--- What the task requires ---
Only lines holding the word "much" are wanted from the records; copy all of them.

(Data for analysis)

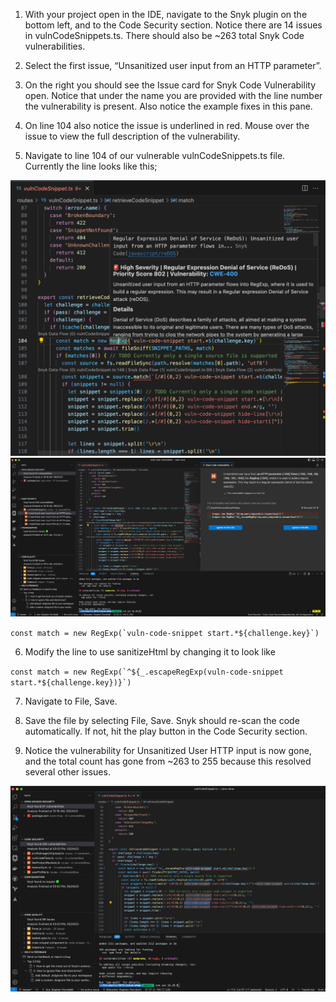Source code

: 1.  With your project open in the IDE, navigate to the Snyk plugin on the bottom left, and to the Code Security section. Notice there are 14 issues in vulnCodeSnippets.ts. There should also be ~263 total Snyk Code vulnerabilities.
    
2.  Select the first issue, “Unsanitized user input from an HTTP parameter”. 
    
3.  On the right you should see the Issue card for Snyk Code Vulnerability open. Notice that under the name you are provided with the line number the vulnerability is present. Also notice the example fixes in this pane.
    
4.  On line 104 also notice the issue is underlined in red. Mouse over the issue to view the full description of the vulnerability.
    
5.  Navigate to line 104 of our vulnerable vulnCodeSnippets.ts file. Currently the line looks like this; 
    

<img src="/images/fix-juice1.png">

<img src="/images/fix-juice2.png">


``const match = new RegExp(`vuln-code-snippet start.*${challenge.key}`)``

6.  Modify the line to use sanitizeHtml by changing it to look like 
    

``const match = new RegExp(`^${_.escapeRegExp(vuln-code-snippet start.*${challenge.key})}`)``

7.  Navigate to File, Save.
    
8.  Save the file by selecting File, Save. Snyk should re-scan the code automatically. If not, hit the play button in the Code Security section.
    
9.  Notice the vulnerability for Unsanitized User HTTP input is now gone, and the total count has gone from ~263 to 255 because this resolved several other issues.
    

<img src="/images/fix-juice3.png">
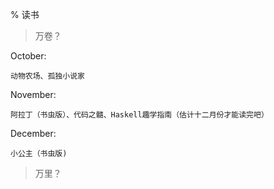 % 读书

> 万卷？

October:

    动物农场、孤独小说家


November:

    阿拉丁（书虫版）、代码之髓、Haskell趣学指南（估计十二月份才能读完吧）

December:
    
    小公主（书虫版)


> 万里？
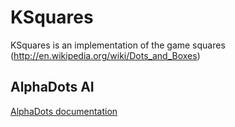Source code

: # KSquares
KSquares is an implementation of the game squares (http://en.wikipedia.org/wiki/Dots_and_Boxes)

## AlphaDots AI

[AlphaDots documentation](src/alphaDots)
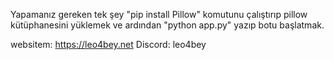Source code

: Yapamanız gereken tek şey "pip install Pillow" komutunu çalıştırıp pillow kütüphanesini yüklemek ve ardından "python app.py" yazıp botu başlatmak.

websitem: https://leo4bey.net
Discord: leo4bey 
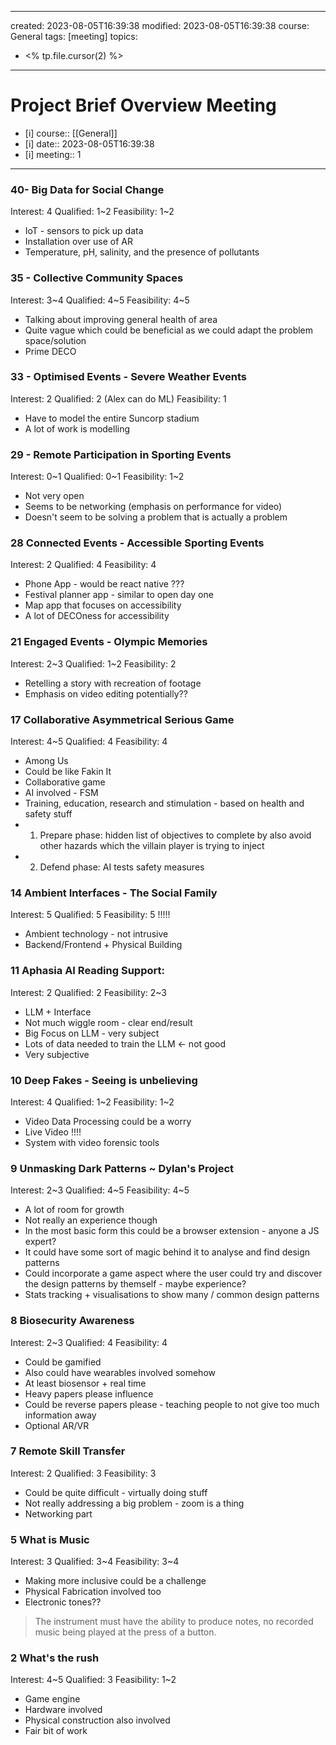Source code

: 
---
created: 2023-08-05T16:39:38
modified: 2023-08-05T16:39:38
course: General
tags: [meeting]
topics:
 - <% tp.file.cursor(2) %>
---
# Project Brief Overview Meeting
- [i] course:: [[General]]
- [i] date:: 2023-08-05T16:39:38
- [i] meeting:: 1
 
---
### 40- Big Data for Social Change
Interest: 4
Qualified: 1~2
Feasibility: 1~2

- IoT - sensors to pick up data 
- Installation over use of AR
- Temperature, pH, salinity, and the presence of pollutants

### 35 - Collective Community Spaces
Interest: 3~4
Qualified: 4~5
Feasibility: 4~5

- Talking about improving general health of area
- Quite vague which could be beneficial as we could adapt the problem space/solution
- Prime DECO

### 33 - Optimised Events - Severe Weather Events
Interest: 2
Qualified: 2 (Alex can do ML)
Feasibility: 1

- Have to model the entire Suncorp stadium
- A lot of work is modelling

### 29 - Remote Participation in Sporting Events
Interest: 0~1
Qualified: 0~1
Feasibility: 1~2

- Not very open
- Seems to be networking (emphasis on performance for video)
- Doesn't seem to be solving a problem that is actually a problem

### 28 Connected Events - Accessible Sporting Events
Interest: 2
Qualified: 4
Feasibility: 4

- Phone App - would be react native ???
- Festival planner app - similar to open day one
- Map app that focuses on accessibility
- A lot of DECOness for accessibility 

### 21 Engaged Events - Olympic Memories
Interest: 2~3
Qualified: 1~2
Feasibility: 2

- Retelling a story with recreation of footage
- Emphasis on video editing potentially??

### 17 Collaborative Asymmetrical Serious Game
Interest: 4~5
Qualified: 4
Feasibility: 4

- Among Us
- Could be like Fakin It
- Collaborative game
- AI involved - FSM
- Training, education, research and stimulation - based on health and safety stuff
- 1. Prepare phase: hidden list of objectives to complete by also avoid other hazards which the villain player is trying to inject
- 2. Defend phase: AI tests safety measures

### 14 Ambient Interfaces - The Social Family
Interest: 5
Qualified: 5
Feasibility: 5 !!!!!

- Ambient technology - not intrusive
- Backend/Frontend + Physical Building

### 11 Aphasia AI Reading Support:
Interest: 2
Qualified: 2
Feasibility: 2~3

- LLM + Interface
- Not much wiggle room - clear end/result
- Big Focus on LLM - very subject
- Lots of data needed to train the LLM <- not good
- Very subjective

### 10 Deep Fakes - Seeing is unbelieving
Interest: 4
Qualified: 1~2
Feasibility: 1~2

- Video Data Processing could be a worry
- Live Video !!!!
- System with video forensic tools

### 9 Unmasking Dark Patterns ~ Dylan's Project
Interest: 2~3
Qualified: 4~5
Feasibility: 4~5

- A lot of room for growth
- Not really an experience though
- In the most basic form this could be a browser extension - anyone a JS expert?
- It could have some sort of magic behind it to analyse and find design patterns
- Could incorporate a game aspect where the user could try and discover the design patterns by themself - maybe experience?
- Stats tracking + visualisations to show many / common design patterns

### 8 Biosecurity Awareness
Interest: 2~3
Qualified: 4
Feasibility: 4

- Could be gamified
- Also could have wearables involved somehow
- At least biosensor + real time
- Heavy papers please influence
- Could be reverse papers please - teaching people to not give too much information away
- Optional AR/VR

### 7 Remote Skill Transfer
Interest: 2
Qualified: 3
Feasibility: 3

- Could be quite difficult - virtually doing stuff
- Not really addressing a big problem - zoom is a thing
- Networking part 

### 5 What is Music
Interest: 3
Qualified: 3~4 
Feasibility: 3~4 

- Making more inclusive could be a challenge
- Physical Fabrication involved too
- Electronic tones??
> The instrument must have the ability to produce notes, no recorded music being played at the press of a button.
### 2 What's the rush
Interest: 4~5
Qualified: 3
Feasibility: 1~2

- Game engine
- Hardware involved
- Physical construction also involved
- Fair bit of work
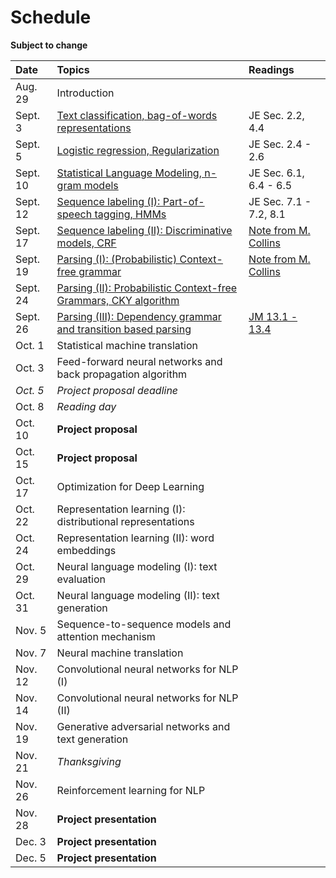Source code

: # Schedule

**Subject to change**

| Date | Topics | Readings |
|:-------------|:-----|:---- |
| Aug. 29 | Introduction | |
| Sept. 3 | [Text classification, bag-of-words representations](slides/lecture-02.pdf) | JE Sec. 2.2, 4.4|
| Sept. 5 | [Logistic regression, Regularization](slides/lecture-03.pdf) | JE Sec. 2.4 - 2.6|
| Sept. 10 | [Statistical Language Modeling, n-gram models](slides/lecture-04.pdf) | JE Sec. 6.1, 6.4 - 6.5|
| Sept. 12 | [Sequence labeling (I): Part-of-speech tagging, HMMs](slides/lecture-05.pdf) | JE Sec. 7.1 - 7.2, 8.1|
| Sept. 17 | [Sequence labeling (II): Discriminative models, CRF](slides/lecture-06.pdf) | [Note from M. Collins](http://www.cs.columbia.edu/~mcollins/crf.pdf) |
| Sept. 19 | [Parsing (I): (Probabilistic) Context-free grammar](slides/lecture-07.pdf) | [Note from M. Collins](http://www.cs.columbia.edu/~mcollins/courses/nlp2011/notes/pcfgs.pdf)|
| Sept. 24 | [Parsing (II): Probabilistic Context-free Grammars, CKY algorithm](slides/lecture-08.pdf) | |
| Sept. 26 | [Parsing (III): Dependency grammar and transition based parsing](slides/lecture-09.pdf) | [JM 13.1 - 13.4](https://web.stanford.edu/%7Ejurafsky/slp3/13.pdf) |
| Oct. 1 | Statistical machine translation | |
| Oct. 3 | Feed-forward neural networks and back propagation algorithm | |
| *Oct. 5* | *Project proposal deadline* | |
| Oct. 8 | *Reading day*  | |
| Oct. 10 | **Project proposal** | |
| Oct. 15 | **Project proposal** | |
| Oct. 17 | Optimization for Deep Learning | |
| Oct. 22 | Representation learning (I): distributional representations  | |
| Oct. 24 | Representation learning (II): word embeddings | |
| Oct. 29 | Neural language modeling (I): text evaluation | |
| Oct. 31 | Neural language modeling (II): text generation | |
| Nov. 5 | Sequence-to-sequence models and attention mechanism | |
| Nov. 7 | Neural machine translation | |
| Nov. 12 | Convolutional neural networks for NLP (I) | |
| Nov. 14 | Convolutional neural networks for NLP (II) | |
| Nov. 19 | Generative adversarial networks and text generation | |
| Nov. 21 | *Thanksgiving* | |
| Nov. 26 | Reinforcement learning for NLP | |
| Nov. 28 | **Project presentation** | |
| Dec. 3 | **Project presentation** | |
| Dec. 5 | **Project presentation** | |
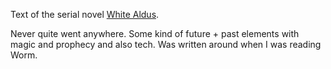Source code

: Text of the serial novel [White Aldus](//whitealdus.passcod.name).

Never quite went anywhere. Some kind of future + past elements with magic and prophecy and also tech.
Was written around when I was reading Worm.
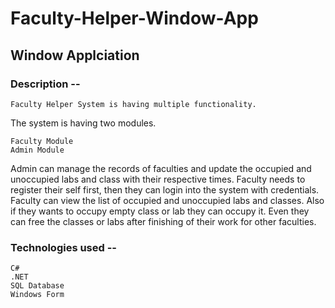 # Faculty-Helper-Window-App
<html>
  <body>
    <h2> Window Applciation </h2>
    <h3> Description --</h3>
    
    Faculty Helper System is having multiple functionality. 
  The system is having two modules.
  
    Faculty Module
    Admin Module
    
<p>Admin can manage the records of faculties and update the occupied and unoccupied labs and class with their respective times. Faculty needs to register their self first, then they can login into the system with credentials. Faculty can view the list of occupied and unoccupied labs and classes. Also if they wants to occupy empty class or lab they can occupy it. Even they can free the classes or labs after finishing of their work for other faculties.</p>

<h3>Technologies used --</h3>
    
    C#
    .NET
    SQL Database
    Windows Form
    
  </body>
</html>
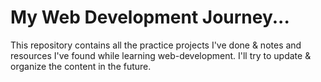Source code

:# My Web Development Journey...

This repository contains all the practice projects I've done & notes and resources I've found while learning web-development. I'll try to update & organize the content in the future.
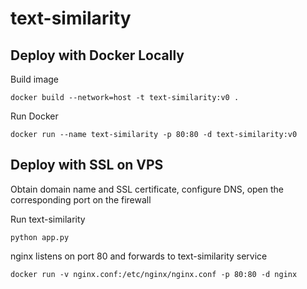 # text-similarity

## Deploy with Docker Locally

Build image

    docker build --network=host -t text-similarity:v0 .

Run Docker

    docker run --name text-similarity -p 80:80 -d text-similarity:v0

## Deploy with SSL on VPS

Obtain domain name and SSL certificate, configure DNS, open the corresponding port on the firewall

Run text-similarity

    python app.py

nginx listens on port 80 and forwards to text-similarity service

    docker run -v nginx.conf:/etc/nginx/nginx.conf -p 80:80 -d nginx 
    
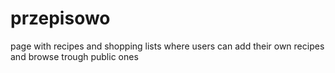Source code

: # przepisowo
page with recipes and shopping lists where users can add their own recipes and browse trough public ones
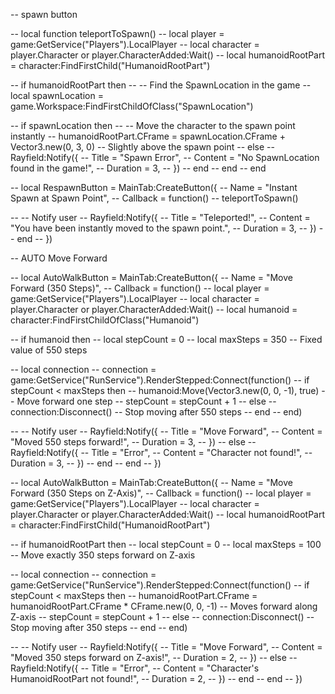 -- spawn button

-- local function teleportToSpawn()
--     local player = game:GetService("Players").LocalPlayer
--     local character = player.Character or player.CharacterAdded:Wait()
--     local humanoidRootPart = character:FindFirstChild("HumanoidRootPart")

--     if humanoidRootPart then
--         -- Find the SpawnLocation in the game
--         local spawnLocation = game.Workspace:FindFirstChildOfClass("SpawnLocation")
        
--         if spawnLocation then
--             -- Move the character to the spawn point instantly
--             humanoidRootPart.CFrame = spawnLocation.CFrame + Vector3.new(0, 3, 0) -- Slightly above the spawn point
--         else
--             Rayfield:Notify({
--                 Title = "Spawn Error",
--                 Content = "No SpawnLocation found in the game!",
--                 Duration = 3,
--             })
--         end
--     end
-- end

-- local RespawnButton = MainTab:CreateButton({
--     Name = "Instant Spawn at Spawn Point",
--     Callback = function()
--         teleportToSpawn()

--         -- Notify user
--         Rayfield:Notify({
--             Title = "Teleported!",
--             Content = "You have been instantly moved to the spawn point.",
--             Duration = 3,
--         })
--     end
-- })

-- AUTO Move Forward

-- local AutoWalkButton = MainTab:CreateButton({
--     Name = "Move Forward (350 Steps)",
--     Callback = function()
--         local player = game:GetService("Players").LocalPlayer
--         local character = player.Character or player.CharacterAdded:Wait()
--         local humanoid = character:FindFirstChildOfClass("Humanoid")

--         if humanoid then
--             local stepCount = 0
--             local maxSteps = 350  -- Fixed value of 550 steps
            
--             local connection
--             connection = game:GetService("RunService").RenderStepped:Connect(function()
--                 if stepCount < maxSteps then
--                     humanoid:Move(Vector3.new(0, 0, -1), true) -- Move forward one step
--                     stepCount = stepCount + 1
--                 else
--                     connection:Disconnect() -- Stop moving after 550 steps
--                 end
--             end)

--             -- Notify user
--             Rayfield:Notify({
--                 Title = "Move Forward",
--                 Content = "Moved 550 steps forward!",
--                 Duration = 3,
--             })
--         else
--             Rayfield:Notify({
--                 Title = "Error",
--                 Content = "Character not found!",
--                 Duration = 3,
--             })
--         end
--     end
-- })


-- local AutoWalkButton = MainTab:CreateButton({
--     Name = "Move Forward (350 Steps on Z-Axis)",
--     Callback = function()
--         local player = game:GetService("Players").LocalPlayer
--         local character = player.Character or player.CharacterAdded:Wait()
--         local humanoidRootPart = character:FindFirstChild("HumanoidRootPart")

--         if humanoidRootPart then
--             local stepCount = 0
--             local maxSteps = 100  -- Move exactly 350 steps forward on Z-axis
            
--             local connection
--             connection = game:GetService("RunService").RenderStepped:Connect(function()
--                 if stepCount < maxSteps then
--                     humanoidRootPart.CFrame = humanoidRootPart.CFrame * CFrame.new(0, 0, -1) -- Moves forward along Z-axis
--                     stepCount = stepCount + 1
--                 else
--                     connection:Disconnect() -- Stop moving after 350 steps
--                 end
--             end)

--             -- Notify user
--             Rayfield:Notify({
--                 Title = "Move Forward",
--                 Content = "Moved 350 steps forward on Z-axis!",
--                 Duration = 2,
--             })
--         else
--             Rayfield:Notify({
--                 Title = "Error",
--                 Content = "Character's HumanoidRootPart not found!",
--                 Duration = 2,
--             })
--         end
--     end
-- })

(End Data for analysis)

--- Exercise response ---
- Not much wiggle room - clear end/result
- Could be reverse papers please - teaching people to not give too much information away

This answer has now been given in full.